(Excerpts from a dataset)
===

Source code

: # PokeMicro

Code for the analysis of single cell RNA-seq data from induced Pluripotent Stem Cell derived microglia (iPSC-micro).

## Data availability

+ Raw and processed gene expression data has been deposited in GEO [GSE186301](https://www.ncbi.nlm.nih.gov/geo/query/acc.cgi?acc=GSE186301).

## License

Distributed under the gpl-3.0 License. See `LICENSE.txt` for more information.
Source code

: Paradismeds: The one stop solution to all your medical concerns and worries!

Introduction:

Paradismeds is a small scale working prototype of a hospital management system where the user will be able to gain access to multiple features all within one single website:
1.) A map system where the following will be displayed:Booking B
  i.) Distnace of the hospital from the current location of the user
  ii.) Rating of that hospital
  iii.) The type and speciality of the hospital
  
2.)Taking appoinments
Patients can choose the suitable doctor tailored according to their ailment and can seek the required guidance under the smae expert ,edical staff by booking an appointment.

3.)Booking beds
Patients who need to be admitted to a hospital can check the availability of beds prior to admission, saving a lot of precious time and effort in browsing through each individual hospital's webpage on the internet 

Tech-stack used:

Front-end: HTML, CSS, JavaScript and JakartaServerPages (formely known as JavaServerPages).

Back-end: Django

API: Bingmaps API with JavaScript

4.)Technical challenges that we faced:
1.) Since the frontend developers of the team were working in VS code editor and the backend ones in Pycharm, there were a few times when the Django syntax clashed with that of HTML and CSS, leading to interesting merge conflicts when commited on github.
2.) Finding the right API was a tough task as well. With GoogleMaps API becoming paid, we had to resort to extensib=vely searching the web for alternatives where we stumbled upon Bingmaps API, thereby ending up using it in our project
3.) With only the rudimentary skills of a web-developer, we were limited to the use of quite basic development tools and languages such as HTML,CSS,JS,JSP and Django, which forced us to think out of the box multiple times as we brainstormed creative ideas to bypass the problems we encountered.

===

Write out the records in full, word for word.

Source code

: # PokeMicro

Code for the analysis of single cell RNA-seq data from induced Pluripotent Stem Cell derived microglia (iPSC-micro).

## Data availability

+ Raw and processed gene expression data has been deposited in GEO [GSE186301](https://www.ncbi.nlm.nih.gov/geo/query/acc.cgi?acc=GSE186301).

## License

Distributed under the gpl-3.0 License. See `LICENSE.txt` for more information.
Source code

: Paradismeds: The one stop solution to all your medical concerns and worries!

Introduction:

Paradismeds is a small scale working prototype of a hospital management system where the user will be able to gain access to multiple features all within one single website:
1.) A map system where the following will be displayed:Booking B
  i.) Distnace of the hospital from the current location of the user
  ii.) Rating of that hospital
  iii.) The type and speciality of the hospital
  
2.)Taking appoinments
Patients can choose the suitable doctor tailored according to their ailment and can seek the required guidance under the smae expert ,edical staff by booking an appointment.

3.)Booking beds
Patients who need to be admitted to a hospital can check the availability of beds prior to admission, saving a lot of precious time and effort in browsing through each individual hospital's webpage on the internet 

Tech-stack used:

Front-end: HTML, CSS, JavaScript and JakartaServerPages (formely known as JavaServerPages).

Back-end: Django

API: Bingmaps API with JavaScript

4.)Technical challenges that we faced:
1.) Since the frontend developers of the team were working in VS code editor and the backend ones in Pycharm, there were a few times when the Django syntax clashed with that of HTML and CSS, leading to interesting merge conflicts when commited on github.
2.) Finding the right API was a tough task as well. With GoogleMaps API becoming paid, we had to resort to extensib=vely searching the web for alternatives where we stumbled upon Bingmaps API, thereby ending up using it in our project
3.) With only the rudimentary skills of a web-developer, we were limited to the use of quite basic development tools and languages such as HTML,CSS,JS,JSP and Django, which forced us to think out of the box multiple times as we brainstormed creative ideas to bypass the problems we encountered.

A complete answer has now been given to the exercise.